• Records provided:
+++++
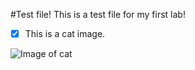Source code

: #Test file! 
This is a test file for my first lab!

- [x] This is a cat image. 
<img src = "https://images.unsplash.com/photo-1608848461950-0fe51dfc41cb?ixlib=rb-4.0.3&ixid=MnwxMjA3fDB8MHxleHBsb3JlLWZlZWR8M3x8fGVufDB8fHx8&auto=format&fit=crop&w=900&q=60.jpg" alt = "Image of cat">
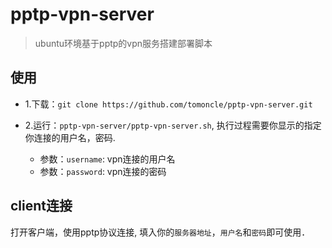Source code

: # pptp-vpn-server
> ubuntu环境基于pptp的vpn服务搭建部署脚本


## 使用
* 1.下载：`git clone https://github.com/tomoncle/pptp-vpn-server.git`

* 2.运行：`pptp-vpn-server/pptp-vpn-server.sh`, 执行过程需要你显示的指定你连接的用户名，密码.
   * 参数：`username`: vpn连接的用户名
   * 参数：`password`: vpn连接的密码

## client连接
打开客户端，使用pptp协议连接, 填入你的`服务器地址`，`用户名`和`密码`即可使用．
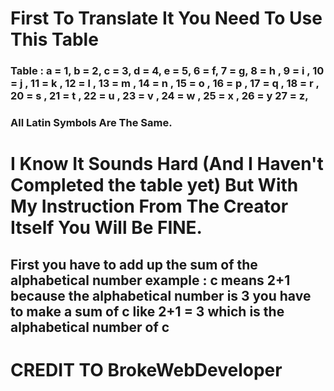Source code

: # First To Translate It You Need To Use This Table 
### Table : a = 1, b = 2, c = 3, d = 4, e = 5, 6 = f, 7 = g, 8 = h , 9 = i  , 10 = j , 11 = k , 12 = l , 13 = m , 14 = n , 15 = o , 16 = p , 17 = q , 18 = r , 20 = s , 21 = t , 22 = u , 23 = v , 24 = w , 25 = x , 26 = y  27 = z,
### All Latin Symbols Are The Same.
# I Know It Sounds Hard (And I Haven't Completed the table yet) But With My Instruction From The Creator Itself You Will Be FINE.
## First you have to add up the sum of the alphabetical number example : c means 2+1 because the alphabetical number is 3 you have to make a sum of c like 2+1 = 3 which is the alphabetical number of c
# CREDIT TO BrokeWebDeveloper

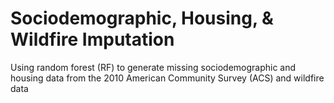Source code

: # Sociodemographic, Housing, & Wildfire Imputation
Using random forest (RF) to generate missing sociodemographic and housing data from the 2010 American Community Survey (ACS) and wildfire data
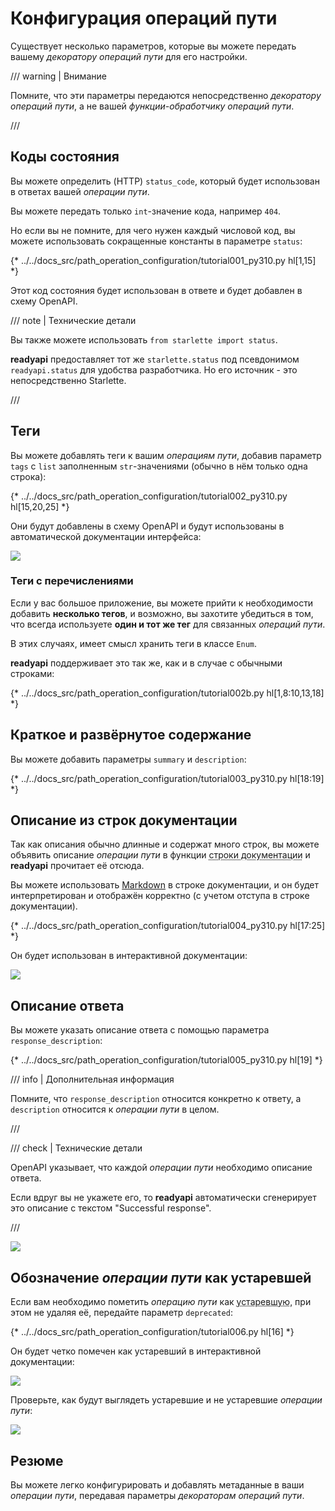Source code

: # Конфигурация операций пути

Существует несколько параметров, которые вы можете передать вашему *декоратору операций пути* для его настройки.

/// warning | Внимание

Помните, что эти параметры передаются непосредственно *декоратору операций пути*, а не вашей *функции-обработчику операций пути*.

///

## Коды состояния

Вы можете определить (HTTP) `status_code`, который будет использован в ответах вашей *операции пути*.

Вы можете передать только `int`-значение кода, например `404`.

Но если вы не помните, для чего нужен каждый числовой код, вы можете использовать сокращенные константы в параметре `status`:

{* ../../docs_src/path_operation_configuration/tutorial001_py310.py hl[1,15] *}

Этот код состояния будет использован в ответе и будет добавлен в схему OpenAPI.

/// note | Технические детали

Вы также можете использовать `from starlette import status`.

**readyapi** предоставляет тот же `starlette.status` под псевдонимом `readyapi.status` для удобства разработчика. Но его источник - это непосредственно Starlette.

///

## Теги

Вы можете добавлять теги к вашим *операциям пути*, добавив параметр `tags` с `list` заполненным `str`-значениями (обычно в нём только одна строка):

{* ../../docs_src/path_operation_configuration/tutorial002_py310.py hl[15,20,25] *}

Они будут добавлены в схему OpenAPI и будут использованы в автоматической документации интерфейса:

<img src="/img/tutorial/path-operation-configuration/image01.png">

### Теги с перечислениями

Если у вас большое приложение, вы можете прийти к необходимости добавить **несколько тегов**, и возможно, вы захотите убедиться в том, что всегда используете **один и тот же тег** для связанных *операций пути*.

В этих случаях, имеет смысл хранить теги в классе `Enum`.

**readyapi** поддерживает это так же, как и в случае с обычными строками:

{* ../../docs_src/path_operation_configuration/tutorial002b.py hl[1,8:10,13,18] *}

## Краткое и развёрнутое содержание

Вы можете добавить параметры `summary` и `description`:

{* ../../docs_src/path_operation_configuration/tutorial003_py310.py hl[18:19] *}

## Описание из строк документации

Так как описания обычно длинные и содержат много строк, вы можете объявить описание *операции пути* в функции <abbr title="многострочный текст, первое выражение внутри функции (не присвоенный какой-либо переменной), используемый для документации">строки документации</abbr> и **readyapi** прочитает её отсюда.

Вы можете использовать <a href="https://en.wikipedia.org/wiki/Markdown" class="external-link" target="_blank">Markdown</a> в строке документации, и он будет интерпретирован и отображён корректно (с учетом отступа в строке документации).

{* ../../docs_src/path_operation_configuration/tutorial004_py310.py hl[17:25] *}

Он будет использован в интерактивной документации:

<img src="/img/tutorial/path-operation-configuration/image02.png">

## Описание ответа

Вы можете указать описание ответа с помощью параметра `response_description`:

{* ../../docs_src/path_operation_configuration/tutorial005_py310.py hl[19] *}

/// info | Дополнительная информация

Помните, что `response_description` относится конкретно к ответу, а `description` относится к *операции пути* в целом.

///

/// check | Технические детали

OpenAPI указывает, что каждой *операции пути* необходимо описание ответа.

Если вдруг вы не укажете его, то **readyapi** автоматически сгенерирует это описание с текстом "Successful response".

///

<img src="/img/tutorial/path-operation-configuration/image03.png">

## Обозначение *операции пути* как устаревшей

Если вам необходимо пометить *операцию пути* как <abbr title="устаревшее, не рекомендовано к использованию">устаревшую</abbr>, при этом не удаляя её, передайте параметр `deprecated`:

{* ../../docs_src/path_operation_configuration/tutorial006.py hl[16] *}

Он будет четко помечен как устаревший в интерактивной документации:

<img src="/img/tutorial/path-operation-configuration/image04.png">

Проверьте, как будут выглядеть устаревшие и не устаревшие *операции пути*:

<img src="/img/tutorial/path-operation-configuration/image05.png">

## Резюме

Вы можете легко конфигурировать и добавлять метаданные в ваши *операции пути*, передавая параметры *декораторам операций пути*.

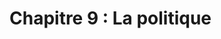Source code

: # Chapitre 9 : La politique

<!-- Question directrice : Quelle est la finalité de la politique ? -->

<script>subPages()</script>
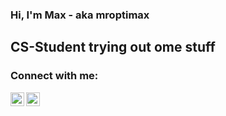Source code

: ### Hi, I'm Max - aka mroptimax

## CS-Student trying out ome stuff

### Connect with me:


[<img align="left" alt="mroptimax | LinkedIn" width="22px" src="https://cdn.jsdelivr.net/npm/simple-icons@v3/icons/linkedin.svg" />][linkedin]
[<img align="left" alt="mroptimax | Instagram" width="22px" src="https://cdn.jsdelivr.net/npm/simple-icons@v3/icons/instagram.svg" />][instagram]

<br />




[instagram]: https://instagram.com/mroptimax
[linkedin]: https://www.linkedin.com/in/max-petershans-6a42651b9/
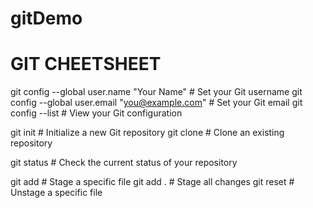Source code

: # gitDemo

# GIT CHEETSHEET

git config --global user.name "Your Name"        # Set your Git username
git config --global user.email "you@example.com" # Set your Git email
git config --list                                # View your Git configuration


git init                                        # Initialize a new Git repository
git clone <repository-url>                      # Clone an existing repository

git status                                      # Check the current status of your repository

git add <file>                                  # Stage a specific file
git add .                                       # Stage all changes
git reset <file>                                # Unstage a specific file
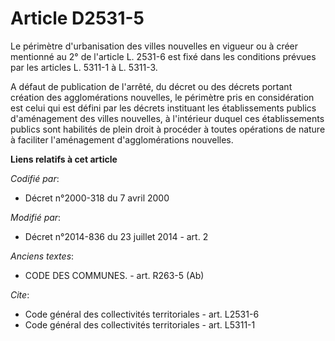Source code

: # Article D2531-5

Le périmètre d'urbanisation des villes nouvelles en vigueur ou à créer mentionné au 2° de l'article L. 2531-6 est fixé dans
les conditions prévues par les articles L. 5311-1 à L. 5311-3. 

A défaut de publication de l'arrêté, du décret ou des décrets portant création des agglomérations nouvelles, le périmètre
pris en considération est celui qui est défini par les décrets instituant les établissements publics d'aménagement des villes
nouvelles, à l'intérieur duquel ces établissements publics sont habilités de plein droit à procéder à toutes opérations de
nature à faciliter l'aménagement d'agglomérations nouvelles.

**Liens relatifs à cet article**

_Codifié par_:

  - Décret n°2000-318 du 7 avril 2000

_Modifié par_:

  - Décret n°2014-836 du 23 juillet 2014 - art. 2

_Anciens textes_:

  - CODE DES COMMUNES. - art. R263-5 (Ab)

_Cite_:

  - Code général des collectivités territoriales - art. L2531-6
  - Code général des collectivités territoriales - art. L5311-1
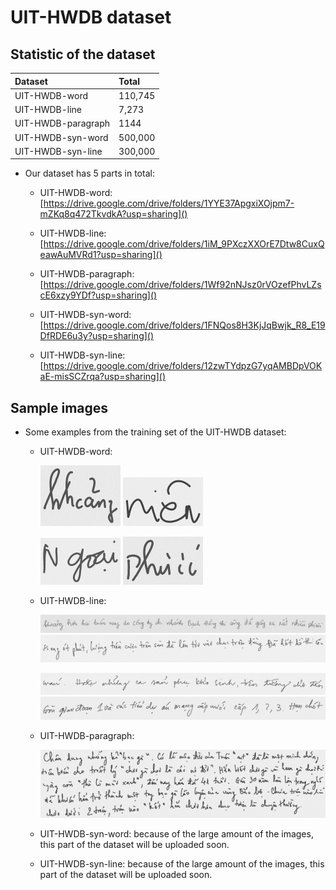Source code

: # UIT-HWDB dataset

## Statistic of the dataset

| Dataset | Total |
|:---|:---|
| UIT-HWDB-word | 110,745|
| UIT-HWDB-line | 7,273 |
| UIT-HWDB-paragraph | 1144 |
| UIT-HWDB-syn-word | 500,000 |
| UIT-HWDB-syn-line | 300,000 |


* Our dataset has 5 parts in total:

    * UIT-HWDB-word: [https://drive.google.com/drive/folders/1YYE37ApgxiXOjpm7-mZKq8q472TkvdkA?usp=sharing]()

    * UIT-HWDB-line: [https://drive.google.com/drive/folders/1iM_9PXczXXOrE7Dtw8CuxQeawAuMVRd1?usp=sharing]()

    * UIT-HWDB-paragraph: [https://drive.google.com/drive/folders/1Wf92nNJsz0rVOzefPhvLZscE6xzy9YDf?usp=sharing]()

    * UIT-HWDB-syn-word: [https://drive.google.com/drive/folders/1FNQos8H3KjJqBwjk_R8_E19DfRDE6u3y?usp=sharing]()

    * UIT-HWDB-syn-line: [https://drive.google.com/drive/folders/12zwTYdpzG7yqAMBDpVOKaE-misSCZrqa?usp=sharing]()


## Sample images

* Some examples from the training set of the UIT-HWDB dataset:

    * UIT-HWDB-word:

        ![UIT-HWDB-word-1](images/words/1.jpg) ![UIT-HWDB-word-1](images/words/2.jpg)

        ![UIT-HWDB-word-1](images/words/3.jpg) ![UIT-HWDB-word-1](images/words/4.jpg)

    * UIT-HWDB-line:

        ![UIT-HWDB-line-1](images/lines/1.png) ![UIT-HWDB-line-1](images/lines/2.png)

        ![UIT-HWDB-line-1](images/lines/3.png) ![UIT-HWDB-line-1](images/lines/4.png)

    * UIT-HWDB-paragraph:

        ![UIT-HWDB-paragraph-1](images/paragraphs/2.jpg)

    * UIT-HWDB-syn-word: because of the large amount of the images, this part of the dataset will be uploaded soon.
    
    * UIT-HWDB-syn-line: because of the large amount of the images, this part of the dataset will be uploaded soon.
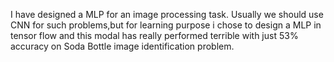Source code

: I have designed a MLP for an image processing task. Usually we should use CNN for such problems,but for learning purpose i chose to design a MLP in tensor flow and this modal has really performed terrible with just 53% accuracy on Soda Bottle image identification problem.
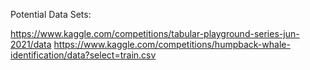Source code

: Potential Data Sets:

https://www.kaggle.com/competitions/tabular-playground-series-jun-2021/data
https://www.kaggle.com/competitions/humpback-whale-identification/data?select=train.csv

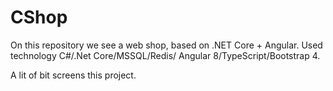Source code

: # CShop

On this repository we see a web shop, based on .NET Core + Angular. 
Used technology C#/.Net Core/MSSQL/Redis/  Angular 8/TypeScript/Bootstrap 4.

A lit of bit screens this project.

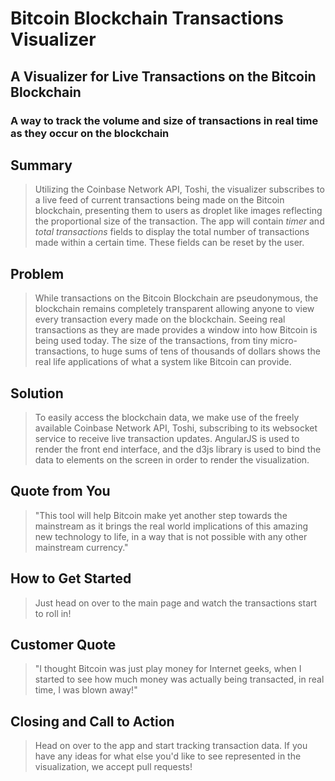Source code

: 
# Bitcoin Blockchain Transactions Visualizer #

<!-- 
> This material was originally posted [here](http://www.quora.com/What-is-Amazons-approach-to-product-development-and-product-management). It is reproduced here for posterities sake.

There is an approach called "working backwards" that is widely used at Amazon. They work backwards from the customer, rather than starting with an idea for a product and trying to bolt customers onto it. While working backwards can be applied to any specific product decision, using this approach is especially important when developing new products or features.

For new initiatives a product manager typically starts by writing an internal press release announcing the finished product. The target audience for the press release is the new/updated product's customers, which can be retail customers or internal users of a tool or technology. Internal press releases are centered around the customer problem, how current solutions (internal or external) fail, and how the new product will blow away existing solutions.

If the benefits listed don't sound very interesting or exciting to customers, then perhaps they're not (and shouldn't be built). Instead, the product manager should keep iterating on the press release until they've come up with benefits that actually sound like benefits. Iterating on a press release is a lot less expensive than iterating on the product itself (and quicker!).

If the press release is more than a page and a half, it is probably too long. Keep it simple. 3-4 sentences for most paragraphs. Cut out the fat. Don't make it into a spec. You can accompany the press release with a FAQ that answers all of the other business or execution questions so the press release can stay focused on what the customer gets. My rule of thumb is that if the press release is hard to write, then the product is probably going to suck. Keep working at it until the outline for each paragraph flows. 

Oh, and I also like to write press-releases in what I call "Oprah-speak" for mainstream consumer products. Imagine you're sitting on Oprah's couch and have just explained the product to her, and then you listen as she explains it to her audience. That's "Oprah-speak", not "Geek-speak".

Once the project moves into development, the press release can be used as a touchstone; a guiding light. The product team can ask themselves, "Are we building what is in the press release?" If they find they're spending time building things that aren't in the press release (overbuilding), they need to ask themselves why. This keeps product development focused on achieving the customer benefits and not building extraneous stuff that takes longer to build, takes resources to maintain, and doesn't provide real customer benefit (at least not enough to warrant inclusion in the press release).
 -->
 
## A Visualizer for Live Transactions on the Bitcoin Blockchain ##

### A way to track the volume and size of transactions in real time as they occur on the blockchain ###

## Summary ##
  > Utilizing the Coinbase Network API, Toshi, the visualizer subscribes to a live feed of current transactions 
   being made on the Bitcoin blockchain, presenting them to users as droplet like images reflecting the proportional 
   size of the transaction. The app will contain *timer* and *total transactions* fields to display the total number of
   transactions made within a certain time. These fields can be reset by the user. 


## Problem ##
  > While transactions on the Bitcoin Blockchain are pseudonymous, the blockchain remains completely transparent
  allowing anyone to view every transaction every made on the blockchain. Seeing real transactions as they are made
  provides a window into how Bitcoin is being used today. The size of the transactions, from tiny micro-transactions, to huge sums of tens of thousands of dollars shows the real life applications of what a system like Bitcoin can provide.

## Solution ##
  > To easily access the blockchain data, we make use of the freely available Coinbase Network API, Toshi, subscribing to its websocket service to receive live transaction updates. AngularJS is used to render the front end interface, and the d3js library is used to bind the data to elements on the screen in order to render the visualization.

## Quote from You ##
  > "This tool will help Bitcoin make yet another step towards the mainstream as it brings the real world implications of this amazing new technology to life, in a way that is not possible with any other mainstream currency."

## How to Get Started ##
  > Just head on over to the main page and watch the transactions start to roll in!

## Customer Quote ##
  > "I thought Bitcoin was just play money for Internet geeks, when I started to see how much money was actually being transacted, in real time, I was blown away!"

## Closing and Call to Action ##
  > Head on over to the app and start tracking transaction data. If you have any ideas for what else you'd like to see represented in the visualization, we accept pull requests!  

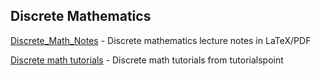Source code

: Discrete Mathematics
---------------------


[Discrete_Math_Notes](https://github.com/Scarlehh/Discrete_Math_Notes) - Discrete mathematics lecture notes in LaTeX/PDF

[Discrete math tutorials](https://www.tutorialspoint.com/discrete_mathematics/) - Discrete math tutorials from tutorialspoint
+++++
Which lines of the data contain the string "approach"? Copy each of them.

> This material was originally posted [here](http://www.quora.com/What-is-Amazons-approach-to-product-development-and-product-management). It is reproduced here for posterities sake.
There is an approach called "working backwards" that is widely used at Amazon. They work backwards from the customer, rather than starting with an idea for a product and trying to bolt customers onto it. While working backwards can be applied to any specific product decision, using this approach is especially important when developing new products or features.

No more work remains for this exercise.